A seleção sul-africana viu suas chances diminuírem drasticamente depois de ficar com um jogador a menos logo nos primeiros minutos da etapa final. Mais tarde, uma segunda expulsão complicou ainda mais a reação da equipe, que passou a enfrentar forte pressão mexicana. Mesmo com o cenário desfavorável, o confronto seguiu movimentado até os acréscimos, quando mais um cartão vermelho elevou a tensão dentro de campo.

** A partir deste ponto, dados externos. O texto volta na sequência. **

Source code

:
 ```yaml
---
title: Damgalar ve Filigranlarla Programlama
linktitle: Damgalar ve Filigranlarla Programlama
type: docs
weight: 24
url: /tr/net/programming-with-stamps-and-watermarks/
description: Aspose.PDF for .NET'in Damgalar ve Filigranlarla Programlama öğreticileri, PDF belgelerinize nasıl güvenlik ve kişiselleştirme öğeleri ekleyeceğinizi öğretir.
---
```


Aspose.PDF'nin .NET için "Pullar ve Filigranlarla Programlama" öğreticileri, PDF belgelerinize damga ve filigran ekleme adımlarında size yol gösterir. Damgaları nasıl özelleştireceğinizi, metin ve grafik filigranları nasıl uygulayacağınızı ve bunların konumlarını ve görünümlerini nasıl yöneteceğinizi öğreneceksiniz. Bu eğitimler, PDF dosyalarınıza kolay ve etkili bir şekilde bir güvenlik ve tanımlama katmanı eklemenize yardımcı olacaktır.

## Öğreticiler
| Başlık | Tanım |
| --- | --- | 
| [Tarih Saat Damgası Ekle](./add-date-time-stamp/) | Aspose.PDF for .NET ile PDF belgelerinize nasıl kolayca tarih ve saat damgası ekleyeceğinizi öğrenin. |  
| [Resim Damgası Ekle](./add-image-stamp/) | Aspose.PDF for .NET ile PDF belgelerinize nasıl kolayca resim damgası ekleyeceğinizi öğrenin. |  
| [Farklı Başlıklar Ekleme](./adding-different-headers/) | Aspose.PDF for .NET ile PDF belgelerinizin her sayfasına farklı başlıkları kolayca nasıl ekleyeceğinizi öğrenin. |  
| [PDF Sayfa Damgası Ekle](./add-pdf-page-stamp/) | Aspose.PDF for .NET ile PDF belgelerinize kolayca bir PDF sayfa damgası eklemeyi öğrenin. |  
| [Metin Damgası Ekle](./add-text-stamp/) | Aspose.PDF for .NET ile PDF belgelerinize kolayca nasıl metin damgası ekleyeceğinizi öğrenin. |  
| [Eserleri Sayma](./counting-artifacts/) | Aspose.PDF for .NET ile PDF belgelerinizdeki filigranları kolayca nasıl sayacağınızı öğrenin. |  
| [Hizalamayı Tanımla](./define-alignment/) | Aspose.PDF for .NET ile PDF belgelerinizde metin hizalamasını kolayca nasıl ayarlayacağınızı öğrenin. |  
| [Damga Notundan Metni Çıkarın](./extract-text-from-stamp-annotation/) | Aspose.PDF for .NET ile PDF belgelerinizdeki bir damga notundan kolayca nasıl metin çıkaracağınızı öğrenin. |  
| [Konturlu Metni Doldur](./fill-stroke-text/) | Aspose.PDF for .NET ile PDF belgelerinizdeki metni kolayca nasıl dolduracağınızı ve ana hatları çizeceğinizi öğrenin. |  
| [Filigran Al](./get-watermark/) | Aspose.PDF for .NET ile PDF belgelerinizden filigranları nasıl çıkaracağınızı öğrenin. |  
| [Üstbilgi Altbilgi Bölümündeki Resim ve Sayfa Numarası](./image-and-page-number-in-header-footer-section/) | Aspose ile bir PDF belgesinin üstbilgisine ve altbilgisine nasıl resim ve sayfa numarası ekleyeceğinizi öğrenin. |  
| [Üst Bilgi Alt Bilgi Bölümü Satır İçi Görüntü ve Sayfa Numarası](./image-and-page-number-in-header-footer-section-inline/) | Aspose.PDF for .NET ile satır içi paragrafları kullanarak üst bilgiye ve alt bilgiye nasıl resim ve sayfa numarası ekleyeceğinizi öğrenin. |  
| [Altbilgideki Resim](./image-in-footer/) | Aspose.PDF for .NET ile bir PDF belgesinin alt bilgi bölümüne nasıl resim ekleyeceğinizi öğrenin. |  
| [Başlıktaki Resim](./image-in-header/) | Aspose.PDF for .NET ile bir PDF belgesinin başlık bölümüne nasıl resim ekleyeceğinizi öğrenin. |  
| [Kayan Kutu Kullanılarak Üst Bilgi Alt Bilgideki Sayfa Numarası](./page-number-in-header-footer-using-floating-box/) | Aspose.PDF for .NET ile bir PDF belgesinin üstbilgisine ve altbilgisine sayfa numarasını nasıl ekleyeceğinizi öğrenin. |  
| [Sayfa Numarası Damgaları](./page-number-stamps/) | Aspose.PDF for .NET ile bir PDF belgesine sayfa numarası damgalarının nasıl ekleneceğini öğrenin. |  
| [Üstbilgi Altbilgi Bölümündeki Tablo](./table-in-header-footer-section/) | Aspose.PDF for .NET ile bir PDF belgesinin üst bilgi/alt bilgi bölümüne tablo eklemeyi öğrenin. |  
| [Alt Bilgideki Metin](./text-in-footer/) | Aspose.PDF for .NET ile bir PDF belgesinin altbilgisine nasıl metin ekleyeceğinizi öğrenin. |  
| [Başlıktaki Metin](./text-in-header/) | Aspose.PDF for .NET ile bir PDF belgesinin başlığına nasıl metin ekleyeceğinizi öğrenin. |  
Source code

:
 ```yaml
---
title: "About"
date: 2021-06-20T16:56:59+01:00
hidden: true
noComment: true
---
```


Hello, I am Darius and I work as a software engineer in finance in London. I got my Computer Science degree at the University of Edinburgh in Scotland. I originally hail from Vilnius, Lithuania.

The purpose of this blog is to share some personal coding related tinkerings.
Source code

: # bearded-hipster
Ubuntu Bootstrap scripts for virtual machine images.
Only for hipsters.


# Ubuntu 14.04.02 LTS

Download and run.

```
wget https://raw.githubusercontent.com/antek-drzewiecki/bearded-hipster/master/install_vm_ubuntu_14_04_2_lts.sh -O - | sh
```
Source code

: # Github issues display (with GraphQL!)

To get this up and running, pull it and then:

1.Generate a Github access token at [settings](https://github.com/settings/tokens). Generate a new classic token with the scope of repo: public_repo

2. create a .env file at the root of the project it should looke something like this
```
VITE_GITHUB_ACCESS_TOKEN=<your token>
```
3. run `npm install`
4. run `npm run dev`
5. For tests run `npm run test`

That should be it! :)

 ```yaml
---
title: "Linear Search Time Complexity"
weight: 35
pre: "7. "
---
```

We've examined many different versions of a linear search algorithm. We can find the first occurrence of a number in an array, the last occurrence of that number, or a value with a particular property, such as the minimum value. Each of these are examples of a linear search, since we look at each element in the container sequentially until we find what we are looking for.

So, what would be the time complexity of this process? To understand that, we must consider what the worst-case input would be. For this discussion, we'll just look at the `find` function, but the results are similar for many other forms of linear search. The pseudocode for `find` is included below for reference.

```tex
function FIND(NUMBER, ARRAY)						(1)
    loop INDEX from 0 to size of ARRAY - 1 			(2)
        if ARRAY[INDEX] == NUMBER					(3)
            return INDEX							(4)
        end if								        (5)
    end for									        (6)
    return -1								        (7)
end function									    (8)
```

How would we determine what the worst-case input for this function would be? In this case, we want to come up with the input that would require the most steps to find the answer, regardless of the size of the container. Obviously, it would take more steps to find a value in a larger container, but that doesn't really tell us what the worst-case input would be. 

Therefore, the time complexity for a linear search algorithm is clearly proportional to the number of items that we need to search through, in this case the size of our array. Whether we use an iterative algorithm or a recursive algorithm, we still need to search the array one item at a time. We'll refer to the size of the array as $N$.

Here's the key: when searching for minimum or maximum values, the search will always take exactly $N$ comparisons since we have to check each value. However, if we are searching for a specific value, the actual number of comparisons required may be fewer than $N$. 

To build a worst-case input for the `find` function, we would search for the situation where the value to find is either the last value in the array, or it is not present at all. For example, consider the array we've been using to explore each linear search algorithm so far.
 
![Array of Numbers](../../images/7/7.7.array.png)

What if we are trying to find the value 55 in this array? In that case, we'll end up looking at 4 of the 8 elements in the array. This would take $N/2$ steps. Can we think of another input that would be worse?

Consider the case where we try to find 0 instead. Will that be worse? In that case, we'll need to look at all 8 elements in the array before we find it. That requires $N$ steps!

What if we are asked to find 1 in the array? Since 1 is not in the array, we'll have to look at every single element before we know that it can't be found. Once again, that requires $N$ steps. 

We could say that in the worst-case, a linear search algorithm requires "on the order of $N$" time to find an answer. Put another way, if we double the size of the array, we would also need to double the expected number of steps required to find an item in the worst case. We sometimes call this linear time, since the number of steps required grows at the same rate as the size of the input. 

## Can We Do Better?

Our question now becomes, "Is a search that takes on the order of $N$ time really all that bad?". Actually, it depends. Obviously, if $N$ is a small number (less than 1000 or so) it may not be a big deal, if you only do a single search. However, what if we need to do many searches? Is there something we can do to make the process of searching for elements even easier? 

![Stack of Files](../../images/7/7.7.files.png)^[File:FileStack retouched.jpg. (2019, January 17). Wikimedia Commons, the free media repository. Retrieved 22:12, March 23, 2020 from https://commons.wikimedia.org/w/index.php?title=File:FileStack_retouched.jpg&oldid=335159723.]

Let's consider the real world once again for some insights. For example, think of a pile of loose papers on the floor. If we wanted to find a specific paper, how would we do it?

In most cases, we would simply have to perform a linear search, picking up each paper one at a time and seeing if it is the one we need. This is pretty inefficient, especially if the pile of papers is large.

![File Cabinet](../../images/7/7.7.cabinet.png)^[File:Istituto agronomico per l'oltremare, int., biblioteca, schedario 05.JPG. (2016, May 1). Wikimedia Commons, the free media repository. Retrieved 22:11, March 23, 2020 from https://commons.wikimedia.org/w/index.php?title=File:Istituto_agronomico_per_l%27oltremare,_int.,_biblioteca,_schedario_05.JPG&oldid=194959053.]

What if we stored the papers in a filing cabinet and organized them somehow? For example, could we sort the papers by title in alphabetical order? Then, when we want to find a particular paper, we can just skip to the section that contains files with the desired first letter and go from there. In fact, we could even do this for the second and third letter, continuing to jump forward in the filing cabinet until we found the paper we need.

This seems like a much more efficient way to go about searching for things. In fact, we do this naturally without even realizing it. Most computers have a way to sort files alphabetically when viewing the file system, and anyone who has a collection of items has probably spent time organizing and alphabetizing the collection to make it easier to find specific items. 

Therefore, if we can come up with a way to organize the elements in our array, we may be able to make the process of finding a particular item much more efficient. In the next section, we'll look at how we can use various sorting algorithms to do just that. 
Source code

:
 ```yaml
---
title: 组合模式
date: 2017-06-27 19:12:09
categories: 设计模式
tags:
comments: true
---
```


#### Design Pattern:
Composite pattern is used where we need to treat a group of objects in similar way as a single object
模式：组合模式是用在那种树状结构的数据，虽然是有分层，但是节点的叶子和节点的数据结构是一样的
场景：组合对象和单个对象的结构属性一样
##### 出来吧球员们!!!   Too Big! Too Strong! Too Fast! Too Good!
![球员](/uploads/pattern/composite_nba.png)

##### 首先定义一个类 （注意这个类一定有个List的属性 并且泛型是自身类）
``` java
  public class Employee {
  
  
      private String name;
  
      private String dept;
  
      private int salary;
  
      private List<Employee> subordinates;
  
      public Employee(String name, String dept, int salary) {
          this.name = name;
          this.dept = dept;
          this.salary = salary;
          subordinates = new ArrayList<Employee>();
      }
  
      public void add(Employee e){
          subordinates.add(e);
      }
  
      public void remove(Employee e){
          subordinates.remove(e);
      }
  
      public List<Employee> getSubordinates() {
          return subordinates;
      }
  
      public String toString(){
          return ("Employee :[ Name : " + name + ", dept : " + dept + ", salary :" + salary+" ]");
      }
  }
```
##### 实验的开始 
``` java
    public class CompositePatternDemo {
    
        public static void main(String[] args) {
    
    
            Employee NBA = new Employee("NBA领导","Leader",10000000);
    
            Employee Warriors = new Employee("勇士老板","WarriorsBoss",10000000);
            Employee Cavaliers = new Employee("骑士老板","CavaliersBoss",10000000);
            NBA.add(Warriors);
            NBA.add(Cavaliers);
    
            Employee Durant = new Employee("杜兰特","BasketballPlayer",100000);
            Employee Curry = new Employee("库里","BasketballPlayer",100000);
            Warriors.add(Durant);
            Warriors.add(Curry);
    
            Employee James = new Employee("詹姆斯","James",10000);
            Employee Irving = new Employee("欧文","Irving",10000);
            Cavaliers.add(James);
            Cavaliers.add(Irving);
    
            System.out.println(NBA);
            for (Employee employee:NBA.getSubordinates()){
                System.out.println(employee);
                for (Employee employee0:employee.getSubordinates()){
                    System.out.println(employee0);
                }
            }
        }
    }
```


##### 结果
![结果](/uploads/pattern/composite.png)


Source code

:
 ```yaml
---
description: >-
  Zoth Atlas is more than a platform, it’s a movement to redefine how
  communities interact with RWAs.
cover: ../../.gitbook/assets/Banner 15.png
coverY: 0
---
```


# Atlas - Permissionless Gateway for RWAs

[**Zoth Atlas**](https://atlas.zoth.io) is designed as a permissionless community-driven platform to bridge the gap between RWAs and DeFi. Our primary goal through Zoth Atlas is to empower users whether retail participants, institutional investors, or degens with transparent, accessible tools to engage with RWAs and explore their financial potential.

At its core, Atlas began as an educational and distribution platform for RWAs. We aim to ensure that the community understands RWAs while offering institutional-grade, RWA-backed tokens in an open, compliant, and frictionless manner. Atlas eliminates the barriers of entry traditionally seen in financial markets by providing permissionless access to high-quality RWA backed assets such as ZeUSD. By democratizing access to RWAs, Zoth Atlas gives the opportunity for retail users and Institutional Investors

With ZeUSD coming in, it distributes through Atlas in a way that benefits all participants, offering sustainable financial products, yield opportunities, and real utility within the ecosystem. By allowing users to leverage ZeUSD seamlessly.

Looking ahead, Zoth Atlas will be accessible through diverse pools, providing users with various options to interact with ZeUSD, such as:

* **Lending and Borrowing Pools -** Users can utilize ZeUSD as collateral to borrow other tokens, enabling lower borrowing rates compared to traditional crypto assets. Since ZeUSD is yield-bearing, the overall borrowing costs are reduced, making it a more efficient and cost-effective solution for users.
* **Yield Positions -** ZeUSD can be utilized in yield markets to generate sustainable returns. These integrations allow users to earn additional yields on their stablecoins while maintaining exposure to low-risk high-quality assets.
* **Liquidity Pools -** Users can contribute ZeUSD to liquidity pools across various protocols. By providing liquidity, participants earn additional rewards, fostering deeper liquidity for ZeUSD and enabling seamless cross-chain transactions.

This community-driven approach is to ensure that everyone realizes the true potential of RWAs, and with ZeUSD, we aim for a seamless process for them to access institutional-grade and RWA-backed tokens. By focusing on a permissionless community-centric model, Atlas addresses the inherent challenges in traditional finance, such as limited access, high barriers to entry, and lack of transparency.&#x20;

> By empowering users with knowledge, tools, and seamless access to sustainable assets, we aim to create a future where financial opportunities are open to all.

O árbitro brasileiro Wilton Pereira Sampaio foi um dos protagonistas da partida ao tomar três decisões disciplinares de grande impacto. Ele expulsou Sithole por impedir uma oportunidade clara de gol, aplicou cartão vermelho a Zwane após revisão do VAR por agressão e também expulsou o mexicano Montes nos acréscimos por interromper uma jogada promissora de ataque. A última marcação gerou debate, mas a atuação do brasileiro foi marcada por firmeza, personalidade e controle da partida em momentos de alta pressão.